Paris Plage, the artificial beach provided in central Paris in summertime. Photograph: Reuters/Philippe Wojazer


When a bank holiday falls on Tuesday or Thursday, French employees take the Monday or Friday off as well. The practice is known as a pont or bridge. This year, May provides a bonanza for the leisure-loving French: a viaduc – that is, a five-day break which began after office hours yesterday and will continue until next Monday morning.

Officially, there are 36 paid holidays in France, the same number as in Britain, Sweden and Spain; seven more than in Germany. However, French civil servants take an average 44 days off annually, according to the statistics institute INSEE.

Most holidays can be traced to France’s former status as “the eldest daughter of the Church” or to her passion for historical commemoration. May 1st has been a holiday since Charles IX received a sprig of lily of the valley in 1561. In 1889, the socialist international, meeting in Paris, dedicated May 1st to the struggle for an eight-hour day.

Most of the French people I asked could not tell me that today’s bank holiday commemorates victory in the second World War, or that tomorrow’s is the Feast of the Ascension, as well as Europe Day. Though Friday is not technically a bank holiday, millions will take the day off to make a viaduc , while nominally observing a national day of remembrance for the horrors of the slave trade.

May 20th will serve as a reminder of the difficulty of breaking the holiday habit. Former prime minister Jean-Pierre Raffarin tried to abolish the Whit or Pentecost Monday holiday. Though it is no longer enshrined in law, most employers still give their staff the day off, to keep social peace.

No point
Renovating an apartment between April and September is a hazardous endeavour. One builder told me there was no point beginning work in May, because of all the ponts . June is relatively safe, but another builder refused to start the job in July because he couldn’t be certain of finishing before the sacrosanct grandes vacances in August.

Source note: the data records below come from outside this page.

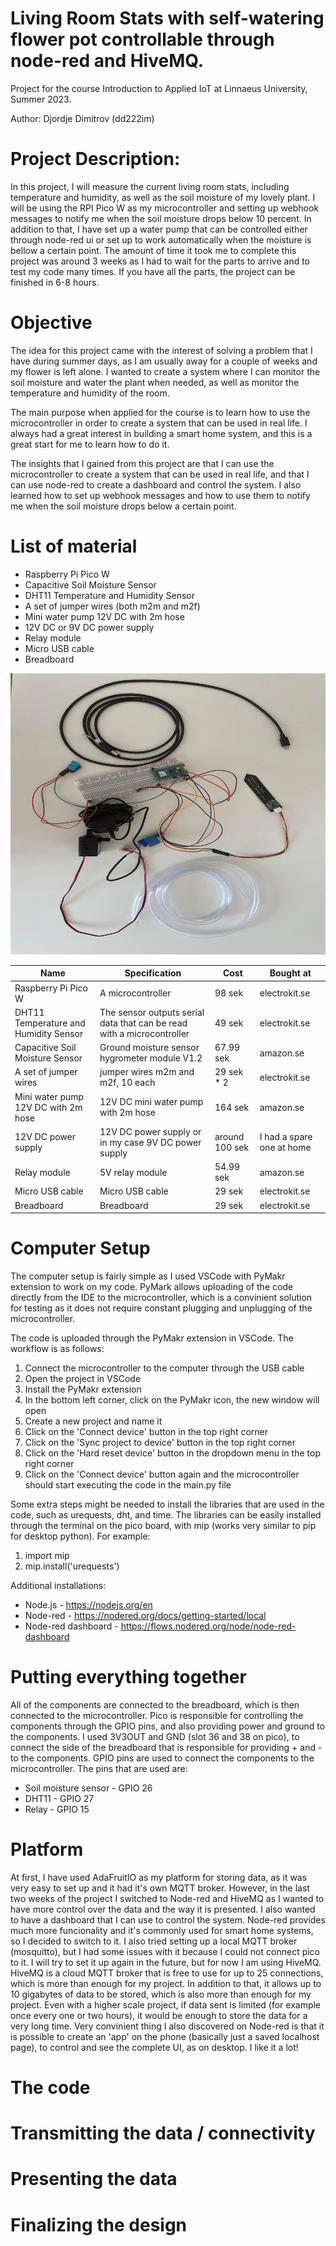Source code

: # Living Room Stats with self-watering flower pot controllable through node-red and HiveMQ.
Project for the course Introduction to Applied IoT at Linnaeus University, Summer 2023.

Author: Djordje Dimitrov (dd222im)

# Project Description:

In this project, I will measure the current living room stats, including temperature and humidity, as well as the soil moisture of my lovely plant. I will be using the RPI Pico W as my microcontroller and setting up webhook messages to notify me when the soil moisture drops below 10 percent. In addition to that, I have set up a water pump that can be controlled either through node-red ui or set up to work automatically when the moisture is bellow a certain point. 
The amount of time it took me to complete this project was around 3 weeks as I had to wait for the parts to arrive and to test my code many times. If you have all the parts, the project can be finished in 6-8 hours.

# Objective

The idea for this project came with the interest of solving a problem that I have during summer days, as I am usually away for a couple of weeks and my flower is left alone.
I wanted to create a system where I can monitor the soil moisture and water the plant when needed, as well as monitor the temperature and humidity of the room. 

The main purpose when applied for the course is to learn how to use the microcontroller in order to create a system that can be used in real life. I always had a great interest in building a smart home system, and this is a great start for me to learn how to do it.

The insights that I gained from this project are that I can use the microcontroller to create a system that can be used in real life, and that I can use node-red to create a dashboard and control the system. I also learned how to set up webhook messages and how to use them to notify me when the soil moisture drops below a certain point.

# List of material

- Raspberry Pi Pico W
- Capacitive Soil Moisture Sensor
- DHT11 Temperature and Humidity Sensor
- A set of jumper wires (both m2m and m2f)
- Mini water pump 12V DC with 2m hose
- 12V DC or 9V DC power supply
- Relay module
- Micro USB cable
- Breadboard
  

<img src="images/full_setup.jpg" alt="Image" width="600" height="450">



|Name |  Specification        | Cost      |   Bought at  |
|-------|----------------|-------|------------|
|Raspberry Pi Pico W    |   A microcontroller             |    98 sek  | electrokit.se  |
|DHT11 Temperature and Humidity Sensor | The sensor outputs serial data that can be read with a microcontroller |49 sek | electrokit.se  |
| Capacitive Soil Moisture Sensor  |Ground moisture sensor hygrometer module V1.2   | 67.99 sek |amazon.se  |
|A set of jumper wires| jumper wires m2m and m2f, 10 each  | 29 sek * 2| electrokit.se  |
|Mini water pump 12V DC with 2m hose| 12V DC mini water pump with 2m hose | 164 sek | amazon.se  |
|12V DC power supply| 12V DC power supply or in my case 9V DC power supply|around 100 sek| I had a spare one at home|
|Relay module| 5V relay module | 54.99 sek | amazon.se  |
|Micro USB cable| Micro USB cable | 29 sek | electrokit.se  |
|Breadboard| Breadboard | 29 sek | electrokit.se  |

# Computer Setup

The computer setup is fairly simple as I used VSCode with PyMakr extension to work on my code. PyMark allows uploading of the code directly from the IDE to the microcontroller, which is a convinient solution for testing as it does not require constant plugging and unplugging of the microcontroller.

The code is uploaded through the PyMakr extension in VSCode. The workflow is as follows:
1. Connect the microcontroller to the computer through the USB cable
2. Open the project in VSCode
3. Install the PyMakr extension
4. In the bottom left corner, click on the PyMakr icon, the new window will open
5. Create a new project and name it
6. Click on the 'Connect device' button in the top right corner
7. Click on the 'Sync project to device' button in the top right corner
8. Click on the 'Hard reset device' button in the dropdown menu in the top right corner
9. Click on the 'Connect device' button again and the microcontroller should start executing the code in the main.py file

Some extra steps might be needed to install the libraries that are used in the code, such as urequests, dht, and time. The libraries can be easily installed through the terminal on the pico board, with mip (works very similar to pip for desktop python). For example:
1. import mip
2. mip.install('urequests')

Additional installations: 
- Node.js - https://nodejs.org/en
- Node-red - https://nodered.org/docs/getting-started/local
- Node-red dashboard - https://flows.nodered.org/node/node-red-dashboard


# Putting everything together

All of the components are connected to the breadboard, which is then connected to the microcontroller. Pico is responsible for controlling the components through the GPIO pins, and also providing power and ground to the components. I used 3V3OUT and GND (slot 36 and 38 on pico), to connect the side of the breadboard that is responsible for providing + and - to the components. 
GPIO pins are used to connect the components to the microcontroller. The pins that are used are:

- Soil moisture sensor - GPIO 26
- DHT11 - GPIO 27
- Relay - GPIO 15



# Platform

At first, I have used AdaFruitIO as my platform for storing data, as it was very easy to set up and it had it's own MQTT broker. However, in the last two weeks of the project I switched to Node-red and HiveMQ as I wanted to have more control over the data and the way it is presented. I also wanted to have a dashboard that I can use to control the system. Node-red provides much more funcionality and it's commonly used for smart home systems, so I decided to switch to it. I also tried setting up a local MQTT broker (mosquitto), but I had some issues with it because I could not connect pico to it. I will try to set it up again in the future, but for now I am using HiveMQ. HiveMQ is a cloud MQTT broker that is free to use for up to 25 connections, which is more than enough for my project. In addition to that, it allows up to 10 gigabytes of data to be stored, which is also more than enough for my project. Even with a higher scale project, if data sent is limited (for example once every one or two hours), it would be enough to store the data for a very long time.
Very convinient thing I also discovered on Node-red is that it is possible to create an 'app' on the phone (basically just a saved localhost page), to control and see the complete UI, as on desktop. I like it a lot!


# The code



# Transmitting the data / connectivity

# Presenting the data

# Finalizing the design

Statistics show the average full time French employee works 1,679 hours a year. That’s 225 hours fewer than a German, and 177 hours less than a Briton. The French enter the labour market later and leave earlier, are better paid and take more sick leave, than their European colleagues.

Conservative deputy Jérôme Chartier has published a book, In Praise of Work , in which he blames post second World War “left-wing intellectuals” for spreading the belief that work is bad because it merely enriches the bosses.

Since 1970, working hours in France have diminished significantly more than elsewhere in the industrialised world. The socialist President François Mitterrand gave the French five weeks of paid holidays in 1981, though professions with strong unions can get up to 12. He also reduced the working week to 39 hours, which the socialist labour minister Martine Aubry further reduced it to 35 hours in 2000. Mitterrand also lowered the legal retirement age from 65 to 60.

But in the land of l’égalité , the best conditions are reserved for the dwindling number who benefit from contracts of indefinite duration, known as CDIs.

The French, to use the words of Olivier Blanchard, the chief economist at the International Monetary Fund, have a “preference for leisure”, which means they are willing to sacrifice income for more time off. Nice work if you can get it.